この白馬にして、ユマ姫は大変不思議な存在であった。先ほどから切り株を飛び越え、木を蹴飛ばし、サファイアは大森林の獣道を暴れ回っている。
どんな名人でも落馬を免れぬところを年若いユマ姫が食らいついているのだ。乗馬の経験もなさそうな、この少女が。
コレは流石にあり得ない。サファイアもこの少女がまともではないのだと理解した。
変に心配することも、囮として振り落とす事も止め、サファイアはただひたすらに森の中を駆け抜ける。
「ちょっと! 追いつかれてますよ!」
しかし、相手は怪物。雪の冷たさで動きが鈍ってはいるものの、元々のサイズが違う。サファイアが必死に駆けぬけた距離をたったの一歩で詰めてしまう。
――ガァァァァ!
「ヒッ!」
しかも、時折吐き出す熱線が行く手を阻む。ユマ姫の顔の数センチ横を熱線が貫いた。
コレを躱せているのはサファイアの異様な勘と、後は殆ど運が良かっただけのこと。
しかも、躱した熱線は森を焼き、溶けた雪の蒸気が視界を白で埋め尽くす。
「何も、見えません!」
足元すら見通せぬ霧、馬上のユマ姫は不安げにキョロキョロと見回すのみ。サファイアにしたって、前も見えない獣道、足を緩めざるを得なかった。

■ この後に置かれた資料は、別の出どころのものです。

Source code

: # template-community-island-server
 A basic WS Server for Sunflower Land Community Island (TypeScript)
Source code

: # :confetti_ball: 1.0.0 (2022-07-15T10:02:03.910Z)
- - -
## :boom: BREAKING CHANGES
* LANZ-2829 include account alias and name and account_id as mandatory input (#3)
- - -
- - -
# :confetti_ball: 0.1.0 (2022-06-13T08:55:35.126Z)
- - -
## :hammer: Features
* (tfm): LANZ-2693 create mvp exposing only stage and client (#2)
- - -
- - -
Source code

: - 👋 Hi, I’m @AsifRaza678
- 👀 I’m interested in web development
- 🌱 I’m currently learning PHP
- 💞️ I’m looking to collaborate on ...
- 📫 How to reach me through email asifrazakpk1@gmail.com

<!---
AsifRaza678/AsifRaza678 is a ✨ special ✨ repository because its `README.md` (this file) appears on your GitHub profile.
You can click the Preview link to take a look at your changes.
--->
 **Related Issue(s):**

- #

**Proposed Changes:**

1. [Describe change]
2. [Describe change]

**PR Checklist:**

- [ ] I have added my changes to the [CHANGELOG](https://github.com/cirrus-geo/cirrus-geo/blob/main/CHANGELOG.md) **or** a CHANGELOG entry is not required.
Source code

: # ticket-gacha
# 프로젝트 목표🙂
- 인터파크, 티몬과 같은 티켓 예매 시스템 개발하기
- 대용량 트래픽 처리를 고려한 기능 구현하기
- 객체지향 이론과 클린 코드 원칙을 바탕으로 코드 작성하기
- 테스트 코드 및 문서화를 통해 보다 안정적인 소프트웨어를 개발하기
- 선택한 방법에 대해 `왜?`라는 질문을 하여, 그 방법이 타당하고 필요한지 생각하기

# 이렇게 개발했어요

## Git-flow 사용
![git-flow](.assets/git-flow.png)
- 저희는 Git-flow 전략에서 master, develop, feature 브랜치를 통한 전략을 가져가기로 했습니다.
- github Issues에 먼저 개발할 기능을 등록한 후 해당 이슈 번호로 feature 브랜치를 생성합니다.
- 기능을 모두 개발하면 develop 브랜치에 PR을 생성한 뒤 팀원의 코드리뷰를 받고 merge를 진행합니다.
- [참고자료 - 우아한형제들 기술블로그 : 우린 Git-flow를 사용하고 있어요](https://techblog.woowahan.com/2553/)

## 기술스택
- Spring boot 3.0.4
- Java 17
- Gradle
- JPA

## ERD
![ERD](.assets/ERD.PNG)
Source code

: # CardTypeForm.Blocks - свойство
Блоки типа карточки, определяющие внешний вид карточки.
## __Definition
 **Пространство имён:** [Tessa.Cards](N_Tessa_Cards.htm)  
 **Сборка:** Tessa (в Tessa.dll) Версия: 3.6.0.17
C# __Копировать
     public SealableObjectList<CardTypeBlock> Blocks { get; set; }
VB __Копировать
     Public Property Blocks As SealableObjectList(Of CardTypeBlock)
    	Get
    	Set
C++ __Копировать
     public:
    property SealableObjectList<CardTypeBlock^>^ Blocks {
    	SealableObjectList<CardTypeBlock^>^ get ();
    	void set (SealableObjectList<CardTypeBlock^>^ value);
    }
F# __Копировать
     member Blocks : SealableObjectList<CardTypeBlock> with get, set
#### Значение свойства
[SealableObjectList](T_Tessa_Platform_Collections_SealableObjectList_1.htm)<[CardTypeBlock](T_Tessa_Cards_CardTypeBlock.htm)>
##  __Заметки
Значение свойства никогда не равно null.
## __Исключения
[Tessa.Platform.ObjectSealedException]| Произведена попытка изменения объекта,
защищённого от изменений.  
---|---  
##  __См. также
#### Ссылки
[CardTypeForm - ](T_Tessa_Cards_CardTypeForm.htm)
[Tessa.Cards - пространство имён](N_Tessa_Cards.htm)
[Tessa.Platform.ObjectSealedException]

その背後、ぬるりと星獣は近付いた。魔力を感知する星獣に、視界なぞオマケに過ぎない。
一人と一頭に気取られず、確実に仕留められる距離まで忍び寄る。
――ガパァ
「え?」
振り返ったユマ姫の視界一杯に、剣山地獄が顕現した。星獣の口内、もはや地獄から逃れようもないタイミング。
――ブギャァァァ
その星獣の巨大な顔が吹き飛んだ。切り飛ばされて、森を破壊しながらゴロゴロと転がる。
「お姉ちゃーーーん」
「セレナ!?」
セレナだ、セレナの魔法が間一髪、ユマ姫を救った。救ったハズだ。
「ありがとうセレナ。でも、どうして?」
なにせ、この霧である。ユマ姫には自分の足元すら見えないのだ、どうやって狙ったと言うのか?

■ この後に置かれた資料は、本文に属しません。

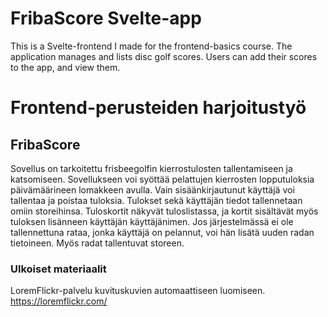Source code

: # FribaScore Svelte-app

This is a Svelte-frontend I made for the frontend-basics course. The application manages and lists disc golf scores. Users can add their scores to the app, and view them.


# Frontend-perusteiden harjoitustyö

## FribaScore

Sovellus on tarkoitettu frisbeegolfin kierrostulosten tallentamiseen ja katsomiseen.
Sovellukseen voi syöttää pelattujen kierrosten lopputuloksia päivämäärineen lomakkeen avulla. Vain sisäänkirjautunut käyttäjä voi tallentaa ja poistaa tuloksia. Tulokset sekä käyttäjän tiedot tallennetaan omiin storeihinsa. Tuloskortit näkyvät tuloslistassa, ja kortit sisältävät myös tuloksen lisänneen käyttäjän käyttäjänimen.
Jos järjestelmässä ei ole tallennettuna rataa, jonka käyttäjä on pelannut, voi hän lisätä uuden radan tietoineen. Myös radat tallentuvat storeen.

### Ulkoiset materiaalit

LoremFlickr-palvelu kuvituskuvien automaattiseen luomiseen.
https://loremflickr.com/
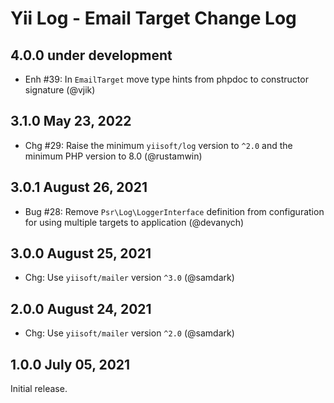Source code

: # Yii Log - Email Target Change Log

## 4.0.0 under development

- Enh #39: In `EmailTarget` move type hints from phpdoc to constructor signature (@vjik)

## 3.1.0 May 23, 2022

- Chg #29: Raise the minimum `yiisoft/log` version to `^2.0` and the minimum PHP version to 8.0 (@rustamwin)

## 3.0.1 August 26, 2021

- Bug #28: Remove `Psr\Log\LoggerInterface` definition from configuration for using multiple targets 
  to application (@devanych)

## 3.0.0 August 25, 2021

- Chg: Use `yiisoft/mailer` version `^3.0` (@samdark)

## 2.0.0 August 24, 2021

- Chg: Use `yiisoft/mailer` version `^2.0` (@samdark)

## 1.0.0 July 05, 2021

Initial release.
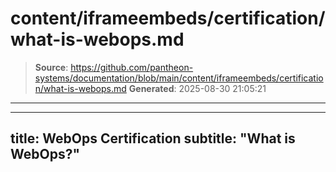 # content/iframeembeds/certification/what-is-webops.md

> **Source**: https://github.com/pantheon-systems/documentation/blob/main/content/iframeembeds/certification/what-is-webops.md
> **Generated**: 2025-08-30 21:05:21

---

---
title: WebOps Certification
subtitle: "What is WebOps?"
---

<Partial file="certification-guide/what-is-webops.md" />
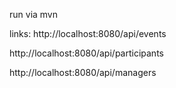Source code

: run via mvn


links:
http://localhost:8080/api/events

http://localhost:8080/api/participants

http://localhost:8080/api/managers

「う、うん……お姉ちゃんには魔法は当たらないと思って」
「え?」
セレナは良く見ずに、魔法を放っていた。姉であるユマ姫が死ぬなんてまるで考えてなかったから。
コレにはユマ姫も反省する。隕石を呼び寄せたとか、あまりにハッタリを利かせすぎたのだと。
しかし、そうではない、ずっと前からセレナは、姉であるユマ姫が自分の魔法で死ぬような存在とは思っていないのだ。

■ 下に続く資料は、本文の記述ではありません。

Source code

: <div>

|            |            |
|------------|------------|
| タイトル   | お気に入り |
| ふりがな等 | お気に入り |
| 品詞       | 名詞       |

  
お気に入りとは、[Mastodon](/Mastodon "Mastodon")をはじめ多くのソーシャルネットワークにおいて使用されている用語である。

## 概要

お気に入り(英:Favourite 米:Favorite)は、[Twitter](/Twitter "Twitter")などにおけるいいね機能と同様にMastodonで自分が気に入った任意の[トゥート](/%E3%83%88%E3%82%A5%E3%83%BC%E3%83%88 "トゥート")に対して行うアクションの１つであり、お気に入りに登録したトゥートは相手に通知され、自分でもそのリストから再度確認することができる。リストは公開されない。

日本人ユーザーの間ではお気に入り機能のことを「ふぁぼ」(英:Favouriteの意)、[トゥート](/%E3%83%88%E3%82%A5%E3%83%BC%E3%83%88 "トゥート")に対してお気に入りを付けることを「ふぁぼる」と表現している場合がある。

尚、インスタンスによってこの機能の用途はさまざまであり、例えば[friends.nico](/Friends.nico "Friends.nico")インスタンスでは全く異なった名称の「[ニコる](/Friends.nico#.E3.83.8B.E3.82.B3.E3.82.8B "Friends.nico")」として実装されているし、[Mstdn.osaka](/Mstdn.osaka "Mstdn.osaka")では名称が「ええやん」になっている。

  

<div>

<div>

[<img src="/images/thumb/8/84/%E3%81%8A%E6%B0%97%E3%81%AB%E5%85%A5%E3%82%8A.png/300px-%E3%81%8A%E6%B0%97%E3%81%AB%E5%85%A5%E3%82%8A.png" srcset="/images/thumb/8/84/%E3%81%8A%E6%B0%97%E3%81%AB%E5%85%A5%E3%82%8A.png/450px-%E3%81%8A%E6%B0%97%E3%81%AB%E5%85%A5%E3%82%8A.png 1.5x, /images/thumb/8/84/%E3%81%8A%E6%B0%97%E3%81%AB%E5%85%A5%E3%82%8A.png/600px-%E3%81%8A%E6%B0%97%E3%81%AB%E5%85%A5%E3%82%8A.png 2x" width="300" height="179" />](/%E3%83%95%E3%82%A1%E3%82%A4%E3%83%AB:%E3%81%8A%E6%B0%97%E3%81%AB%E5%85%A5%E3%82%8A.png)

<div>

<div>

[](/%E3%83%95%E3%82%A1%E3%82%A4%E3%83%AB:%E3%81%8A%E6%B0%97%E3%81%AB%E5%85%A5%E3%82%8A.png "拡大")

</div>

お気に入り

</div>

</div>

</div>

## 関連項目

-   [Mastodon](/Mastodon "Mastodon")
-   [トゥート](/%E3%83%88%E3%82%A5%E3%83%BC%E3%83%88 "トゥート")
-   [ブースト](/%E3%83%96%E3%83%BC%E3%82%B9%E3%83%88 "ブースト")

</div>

それでも流石に星獣に食われたらどうか解らない。それが心配で追って来た。
或いは……もしも姉が死んだならこの世はどうなるのか? そんな意味の解らない焦燥がセレナを突き動かしていた。
「本当、良かったよぉ」
「そうよね、コレでお姉ちゃんも安心ね」
セレナが守ってくれるなら、星獣だって恐くない。それにあの星獣は死に掛けていた、セレナの魔法で一撃で倒れるほど。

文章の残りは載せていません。